This now meant that someone would have to replace me i.e. be in the office virtually 7 days a week and be present for every single live broadcast. This was obviously not going to be Sean as he lives in the UK, and this was obviously not going to be BS (no need for qualification of the latter). They were rightly screwed. I suggest at this point they highly regretted giving me the ‘escape’ option (SL).

I eventually heard back from Sean in relation to my relinquishing of shares. In this email Sean states that he is ‘considering’ my relinquishment of shares, despite the fact that it was a clear option he had given me previously:


The Stool Pigeon

Approximately one month after sending my letter of resignation, I got a call from Sean. Sean basically reiterated that there was no real advantage (to them) in me leaving a company that had debts (why give me the option in the first place, says you). After a brief argument along the lines of ‘so it was okay for me to leave a month ago and now it’s not?’ Sean made a proposal to me.

He said he was going to get his solicitor to draw up an option agreement. The option agreement was a document that I would sign which would allow Sean and Co. to take my shares at any point over the following three months, at very short notice. If the agreement was triggered, they would take the shares and there would be no further threat of legal action. If the agreement wasn’t triggered, they could still take legal action against me (and Learnology) during the three month period.

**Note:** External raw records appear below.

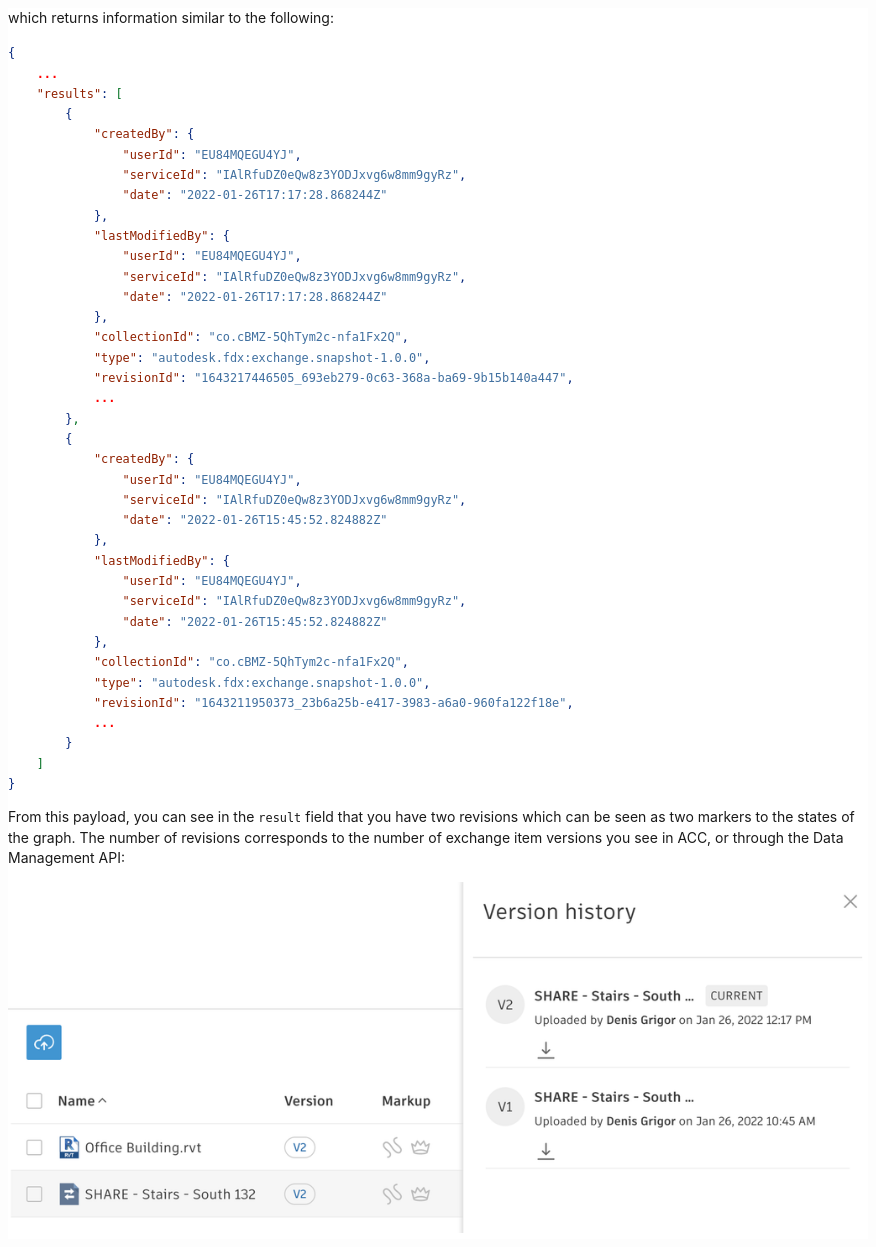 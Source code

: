which returns information similar to the following:

```json
{
    ...
    "results": [
        {
            "createdBy": {
                "userId": "EU84MQEGU4YJ",
                "serviceId": "IAlRfuDZ0eQw8z3YODJxvg6w8mm9gyRz",
                "date": "2022-01-26T17:17:28.868244Z"
            },
            "lastModifiedBy": {
                "userId": "EU84MQEGU4YJ",
                "serviceId": "IAlRfuDZ0eQw8z3YODJxvg6w8mm9gyRz",
                "date": "2022-01-26T17:17:28.868244Z"
            },
            "collectionId": "co.cBMZ-5QhTym2c-nfa1Fx2Q",
            "type": "autodesk.fdx:exchange.snapshot-1.0.0",
            "revisionId": "1643217446505_693eb279-0c63-368a-ba69-9b15b140a447",
            ...
        },
        {
            "createdBy": {
                "userId": "EU84MQEGU4YJ",
                "serviceId": "IAlRfuDZ0eQw8z3YODJxvg6w8mm9gyRz",
                "date": "2022-01-26T15:45:52.824882Z"
            },
            "lastModifiedBy": {
                "userId": "EU84MQEGU4YJ",
                "serviceId": "IAlRfuDZ0eQw8z3YODJxvg6w8mm9gyRz",
                "date": "2022-01-26T15:45:52.824882Z"
            },
            "collectionId": "co.cBMZ-5QhTym2c-nfa1Fx2Q",
            "type": "autodesk.fdx:exchange.snapshot-1.0.0",
            "revisionId": "1643211950373_23b6a25b-e417-3983-a6a0-960fa122f18e",
            ...
        }
    ]
}
```

From this payload, you can see in the `result` field that you have two revisions which can be seen as two markers to the states of the graph. The number of revisions corresponds to the number of exchange item versions you see in ACC, or through the Data Management API:

![](./img/versions.png)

At the time I hadn’t a clue what they were playing at. My initial reaction was one of non-description tinged with slight confusion, further tinged with not giving a shit. Having given the matter further thought and spoken to a few people who actually gave a shit about the whole agreement (a bit more than I), I learnt that this agreement simply amounted to Sean & Co. having their black forest gateau, and also consuming it.

They decided to renege on their original promise of allowing me walk away (without being sued) if I relinquished my shareholding, as they realised that the company couldn’t survive without me. They were now going to try and get another partner to replace me, and if they managed to find somebody within the next 3 months, the option agreement would be triggered, my shares would be transferred, and everybody would live happily ever after. I may go in peace to love and serve the lord, amen. In the case that they weren’t successful in finding somebody to replace me, it wouldn’t be the end of the world for them, as they would still have me (and Learnology) standing in the corner like a stool pigeon for 3 months, waiting to be sued.

A pigeon. Isn’t he nice?

The 3 month time frame was actually quite a clever move on their part, as it would give them time to see if Learnology was going to be successful or not. A lot can happen in 3 months, especially given that the school year only lasts 9 months. If they had seen that Learnology had done very well over the 3 months, they probably would have sued for damages and tried to claim Learnology profits.

When someone with much more sense than I explained the whole situation to me, I felt as used and abused as Solomon Northup. The kind of behaviour in which Sean & Co. were engaging brought me back to my days in the Merrion Hotel, a five star hotel in Dublin City. In any five star hotel you usually have a very special type of clientele. The type of people who walk around as if they are minted, yet they don’t have a penny to their name. The type of people who comment on the ‘beautiful nose and bouquet’ of a red wine, when it is probably corked. The type of people who eat caviar, yet they can’t spell the word. In other words, total tossers.

The feeling I experienced in relation to the option agreement wasn’t dissimilar to how I used to feel after presenting a bill to a guest in the Merrion Hotel. You would present the bill and then have to stand there like a complete and utter gob shite waiting for the guest to take money from his wallet, put it into the bill folder and hand it back to you. This process could sometimes take a couple of minutes, as the guest would continue to talk (bollox) to the others around the table, distracting him from the act of taking out the €50 note from his heavy-laden-with-other-clearly-visible-€50-notes wallet, and placing it in the bill folder, all the while without making eye contact or acknowledging your presence.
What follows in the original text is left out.